Les interpellations se poursuivent. Un Belge d'origine marocaine - Ahmad Dahmani, 26 ans - soupçonné selon des médias turcs d'avoir participé au repérage des cibles des attentats, a été arrêté dans le sud de la Turquie avec deux Syriens avec lesquels il se préparait à franchir illégalement la frontière syrienne.

En Belgique, trois personnes ont été inculpées pour terrorisme: Mohamed Amri, 27 ans, Hamza Attou, 20 ans, soupçonnés d'avoir exfiltrés Salah Abdeslam, et un troisième homme dont l'identité n'a pas été rendue publique. Des armes ont été retrouvées au domicile de ce dernier.

Jawad Bendaoud, qui a fourni l'appartement de Saint-Denis à Abdelhamid Abaaoud, est en garde à vue depuis mercredi. Il avait expliqué à l'AFP peu avant son interpellation avoir simplement voulu "rendre service" à deux personnes "qui venaient de Belgique".

Quel a été le rôle d'Hasna Aitboulahcen, tuée comme son cousin Abaaoud dans l'assaut de Saint-Denis? Elle aurait au moins négocié la planque de Saint-Denis, et ainsi conduit, malgré elle, les enquêteurs jusqu'à Abaaoud. Le troisième homme mort en kamikaze dans cet appartement a-t-il participé directement aux attentats?

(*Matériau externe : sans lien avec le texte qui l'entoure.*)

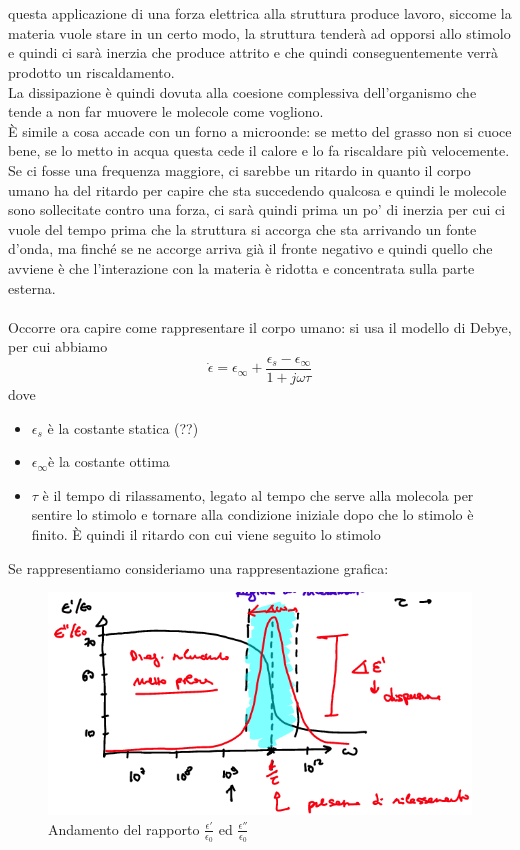 \documentclass[oneside, 12pt]{extbook}
\begin{document}
\\\\questa applicazione di una forza elettrica alla struttura produce lavoro, siccome la materia vuole stare in un certo modo, la struttura tenderà ad opporsi allo stimolo e quindi ci sarà inerzia che produce attrito e che quindi conseguentemente verrà prodotto un riscaldamento.\\La dissipazione è quindi dovuta alla coesione complessiva dell'organismo che tende a non far muovere le molecole come vogliono.\\È simile a cosa accade con un forno a microonde: se metto del grasso non si cuoce bene, se lo metto in acqua questa cede il calore e lo fa riscaldare più velocemente.\\Se ci fosse una frequenza maggiore, ci sarebbe un ritardo in quanto il corpo umano ha del ritardo per capire che sta succedendo qualcosa e quindi le molecole sono sollecitate contro una forza, ci sarà quindi prima un po' di inerzia per cui ci vuole del tempo prima che la struttura si accorga che sta arrivando un fonte d'onda, ma finché se ne accorge arriva già il fronte negativo e quindi quello che avviene è che l'interazione con la materia è ridotta e concentrata sulla parte esterna.\\\\Occorre ora capire come rappresentare il corpo umano: si usa il modello di Debye, per cui abbiamo
\begin{equation}
	\dot{\epsilon} = \epsilon_{\infty} + \dfrac{\epsilon_s - \epsilon_{\infty}}{1 + j\omega \tau} 
\end{equation}
dove
\begin{itemize}
	\item $\epsilon_s$ è la costante statica (??)
	\item $\epsilon_{\infty}$è la costante ottima
	\item $\tau$ è il tempo di rilassamento, legato al tempo che serve alla molecola per sentire lo stimolo e tornare alla condizione iniziale dopo che lo stimolo è finito. È quindi il ritardo con cui viene seguito lo stimolo
\end{itemize}
Se rappresentiamo consideriamo una rappresentazione grafica:
\begin{figure}[!h]
	\includegraphics[scale=0.5]{immagini/eps_in_time.png}
	\caption{Andamento del rapporto $\frac{\epsilon'}{\epsilon_0}$ ed $\frac{\epsilon''}{\epsilon_0}$}
\end{figure}
\end{document}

Les expertises se poursuivent tous azimuts. L'Institut national de police scientifique (INPS), qui assure le travail d'analyse en laboratoires, a d'ores et déjà traité en une semaine près de 2 000 prélèvements, soit le nombre atteint dans l'enquête sur les attentats de janvier (17 morts).

Le kamikaze de l'appartement de Saint-Denis pas connu de la police française

Le kamikaze qui s'est fait exploser dans l'appartement de Saint-Denis, aux portes de Paris, visé mercredi par un assaut policier après les attentats du 13 novembre n'est pas un homme connu de la police française, a affirmé samedi une source policière.

Les enquêteurs ont réussi à isoler son ADN grâce à des fragments du corps retrouvés dans les décombres de cet appartement, selon cette source qui confirme une information de la chaîne iTÉLÉ.

Mais cela n'a pas encore permis d'identifier le kamikaze: son ADN ne correspond à celui d'aucune personne déjà condamnée ou mise en cause par la police en France, après comparaison avec le Fichier national automatisé des empreintes génétiques (Fnaeg).

Par ailleurs, les enquêteurs n'ont pas encore pu établir si cet homme était passé par la Grèce parmi les réfugiés fuyant la guerre en Syrie, comme c'est le cas pour deux kamikazes du Stade de France, contrôlés début octobre sur l'île grecque de Leros.

Quand il s'est fait sauter dans l'appartement de Saint-Denis en plein assaut du Raid, il était retranché avec un organisateur présumé des attentats qui ont fait 130 morts à Paris, le jihadiste belgo-marocain Abdelhamid Abaaoud, et avec une cousine de ce dernier, Hasna Aitboulahcen. Abbaoud et sa cousine sont morts dans l'assaut.